• GOAL OF THE EXERCISE:
Locate the word "было" in the entries below, then gather every line that holds it.

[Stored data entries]
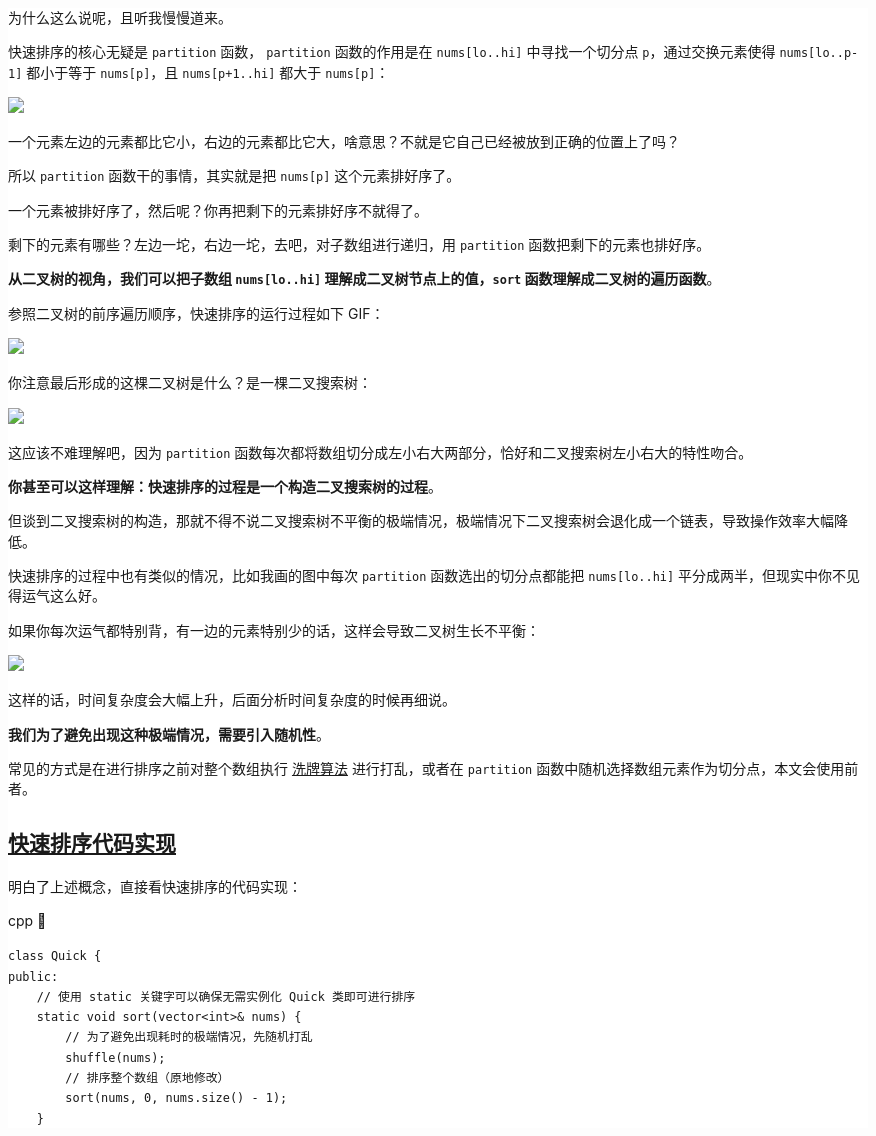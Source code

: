 为什么这么说呢，且听我慢慢道来。

快速排序的核心无疑是 `partition` 函数， `partition` 函数的作用是在 `nums[lo..hi]` 中寻找一个切分点 `p`，通过交换元素使得 `nums[lo..p-1]` 都小于等于 `nums[p]`，且 `nums[p+1..hi]` 都大于 `nums[p]`：

![](https://labuladong.online/algo/images/quick-select/1.jpeg)

一个元素左边的元素都比它小，右边的元素都比它大，啥意思？不就是它自己已经被放到正确的位置上了吗？

所以 `partition` 函数干的事情，其实就是把 `nums[p]` 这个元素排好序了。

一个元素被排好序了，然后呢？你再把剩下的元素排好序不就得了。

剩下的元素有哪些？左边一坨，右边一坨，去吧，对子数组进行递归，用 `partition` 函数把剩下的元素也排好序。

**从二叉树的视角，我们可以把子数组 `nums[lo..hi]` 理解成二叉树节点上的值，`sort` 函数理解成二叉树的遍历函数**。

参照二叉树的前序遍历顺序，快速排序的运行过程如下 GIF：



![](https://labuladong.online/algo/images/quick-sort/1.gif)

你注意最后形成的这棵二叉树是什么？是一棵二叉搜索树：

![](https://labuladong.online/algo/images/quick-sort/2.jpeg)

这应该不难理解吧，因为 `partition` 函数每次都将数组切分成左小右大两部分，恰好和二叉搜索树左小右大的特性吻合。

**你甚至可以这样理解：快速排序的过程是一个构造二叉搜索树的过程**。

但谈到二叉搜索树的构造，那就不得不说二叉搜索树不平衡的极端情况，极端情况下二叉搜索树会退化成一个链表，导致操作效率大幅降低。

快速排序的过程中也有类似的情况，比如我画的图中每次 `partition` 函数选出的切分点都能把 `nums[lo..hi]` 平分成两半，但现实中你不见得运气这么好。

如果你每次运气都特别背，有一边的元素特别少的话，这样会导致二叉树生长不平衡：

![](https://labuladong.online/algo/images/quick-sort/3.jpeg)

这样的话，时间复杂度会大幅上升，后面分析时间复杂度的时候再细说。

**我们为了避免出现这种极端情况，需要引入随机性**。

常见的方式是在进行排序之前对整个数组执行 [洗牌算法](https://labuladong.online/algo/frequency-interview/random-algorithm/) 进行打乱，或者在 `partition` 函数中随机选择数组元素作为切分点，本文会使用前者。

[快速排序代码实现](#)
-------------

明白了上述概念，直接看快速排序的代码实现：


cpp 🤖

    class Quick {
    public:
        // 使用 static 关键字可以确保无需实例化 Quick 类即可进行排序
        static void sort(vector<int>& nums) {
            // 为了避免出现耗时的极端情况，先随机打乱
            shuffle(nums);
            // 排序整个数组（原地修改）
            sort(nums, 0, nums.size() - 1);
        }
    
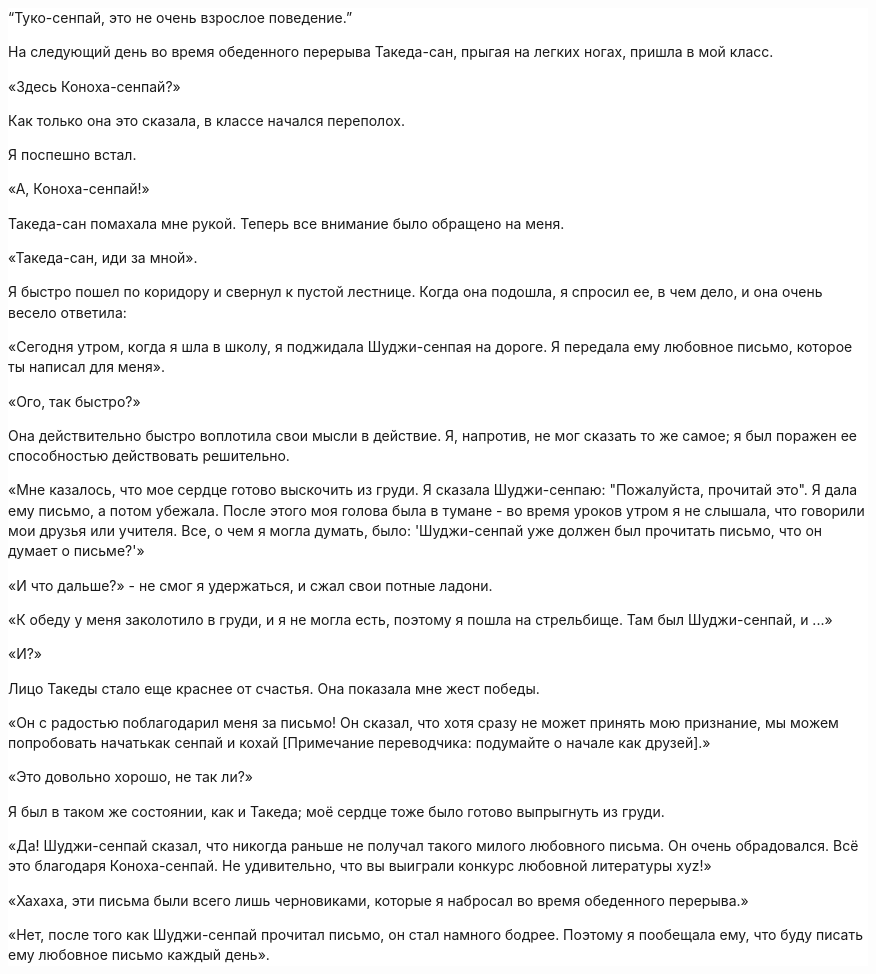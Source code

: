 “Туко-сенпай, это не очень взрослое поведение.”





На следующий день во время обеденного перерыва Такеда-сан, прыгая на легких ногах, пришла в мой класс.

«Здесь Коноха-сенпай?»

Как только она это сказала, в классе начался переполох.

Я поспешно встал.

«А, Коноха-сенпай!»

Такеда-сан помахала мне рукой. Теперь все внимание было обращено на меня.

«Такеда-сан, иди за мной».



Я быстро пошел по коридору и свернул к пустой лестнице. Когда она подошла, я спросил ее, в чем дело, и она очень весело ответила:

«Сегодня утром, когда я шла в школу, я поджидала Шуджи-сенпая на дороге. Я передала ему любовное письмо, которое ты написал для меня».

«Ого, так быстро?»

Она действительно быстро воплотила свои мысли в действие. Я, напротив, не мог сказать то же самое; я был поражен ее способностью действовать решительно.

«Мне казалось, что мое сердце готово выскочить из груди. Я сказала Шуджи-сенпаю: "Пожалуйста, прочитай это". Я дала ему письмо, а потом убежала. После этого моя голова была в тумане - во время уроков утром я не слышала, что говорили мои друзья или учителя. Все, о чем я могла думать, было: 'Шуджи-сенпай уже должен был прочитать письмо, что он думает о письме?'»

«И что дальше?» - не смог я удержаться, и сжал свои потные ладони.

«К обеду у меня заколотило в груди, и я не могла есть, поэтому я пошла на стрельбище. Там был Шуджи-сенпай, и ...»

«И?»

Лицо Такеды стало еще краснее от счастья. Она показала мне жест победы.

«Он с радостью поблагодарил меня за письмо! Он сказал, что хотя сразу не может принять мою признание, мы можем попробовать начатькак сенпай и кохай [Примечание переводчика: подумайте о начале как друзей].»

«Это довольно хорошо, не так ли?»

Я был в таком же состоянии, как и Такеда; моё сердце тоже было готово выпрыгнуть из груди.

«Да! Шуджи-сенпай сказал, что никогда раньше не получал такого милого любовного письма. Он очень обрадовался. Всё это благодаря Коноха-сенпай. Не удивительно, что вы выиграли конкурс любовной литературы xyz!»

«Хахаха, эти письма были всего лишь черновиками, которые я набросал во время обеденного перерыва.»

«Нет, после того как Шуджи-сенпай прочитал письмо, он стал намного бодрее. Поэтому я пообещала ему, что буду писать ему любовное письмо каждый день».
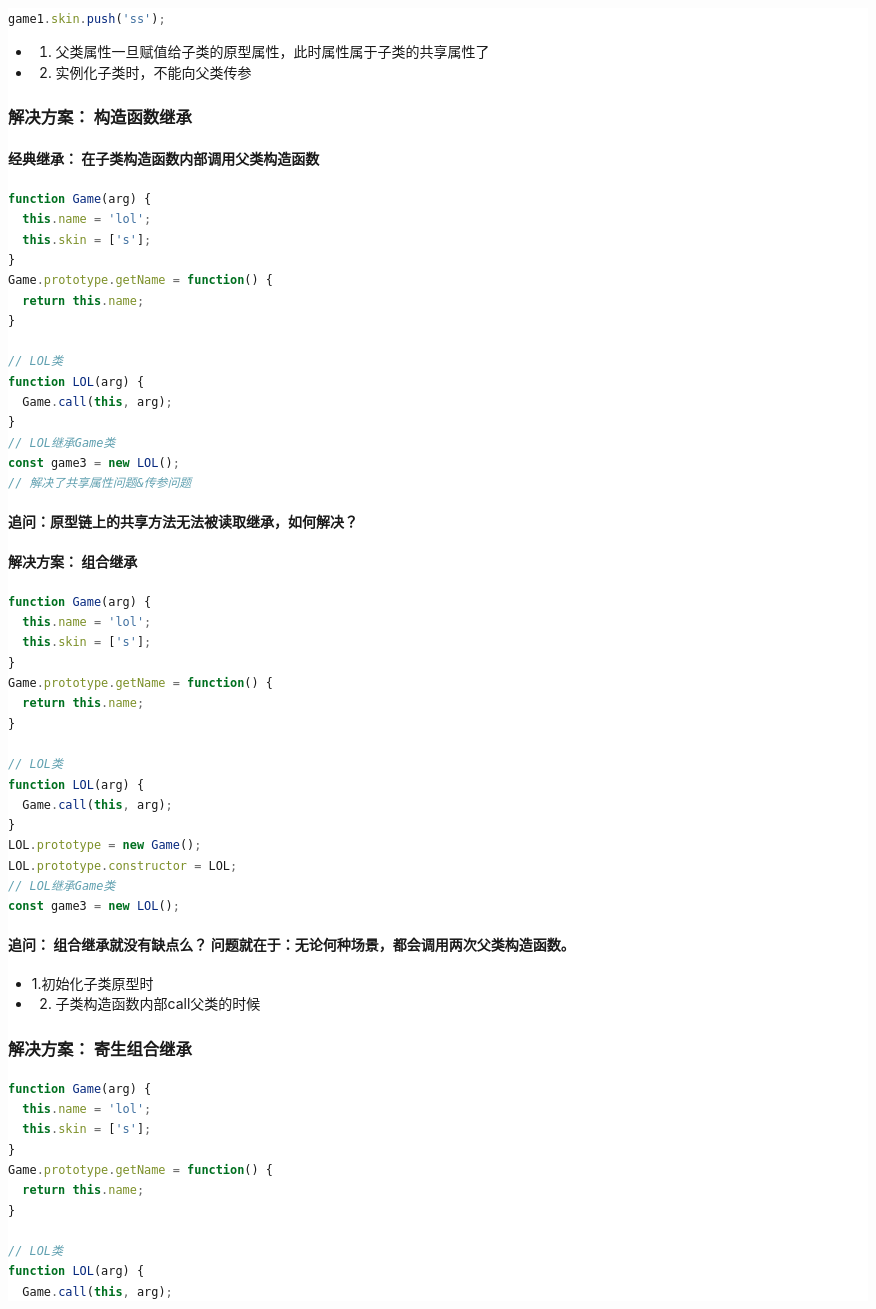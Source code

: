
 ```js
game1.skin.push('ss');
```
* 1. 父类属性一旦赋值给子类的原型属性，此时属性属于子类的共享属性了
* 2. 实例化子类时，不能向父类传参

### 解决方案： 构造函数继承
#### 经典继承： 在子类构造函数内部调用父类构造函数
```js
function Game(arg) {
  this.name = 'lol';
  this.skin = ['s'];
}
Game.prototype.getName = function() {
  return this.name;
}

// LOL类
function LOL(arg) {
  Game.call(this, arg);
}
// LOL继承Game类
const game3 = new LOL();
// 解决了共享属性问题&传参问题
```
#### 追问：原型链上的共享方法无法被读取继承，如何解决？
#### 解决方案： 组合继承
```js
function Game(arg) {
  this.name = 'lol';
  this.skin = ['s'];
}
Game.prototype.getName = function() {
  return this.name;
}

// LOL类
function LOL(arg) {
  Game.call(this, arg);
}
LOL.prototype = new Game();
LOL.prototype.constructor = LOL;
// LOL继承Game类
const game3 = new LOL();
```

#### 追问： 组合继承就没有缺点么？ 问题就在于：无论何种场景，都会调用两次父类构造函数。
* 1.初始化子类原型时
* 2. 子类构造函数内部call父类的时候

### 解决方案： 寄生组合继承
```js
function Game(arg) {
  this.name = 'lol';
  this.skin = ['s'];
}
Game.prototype.getName = function() {
  return this.name;
}

// LOL类
function LOL(arg) {
  Game.call(this, arg);
```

• WRITTEN RESPONSE:
Такеда-сан помахала мне рукой. Теперь все внимание было обращено на меня.
«Мне казалось, что мое сердце готово выскочить из груди. Я сказала Шуджи-сенпаю: "Пожалуйста, прочитай это". Я дала ему письмо, а потом убежала. После этого моя голова была в тумане - во время уроков утром я не слышала, что говорили мои друзья или учителя. Все, о чем я могла думать, было: 'Шуджи-сенпай уже должен был прочитать письмо, что он думает о письме?'»
Я был в таком же состоянии, как и Такеда; моё сердце тоже было готово выпрыгнуть из груди.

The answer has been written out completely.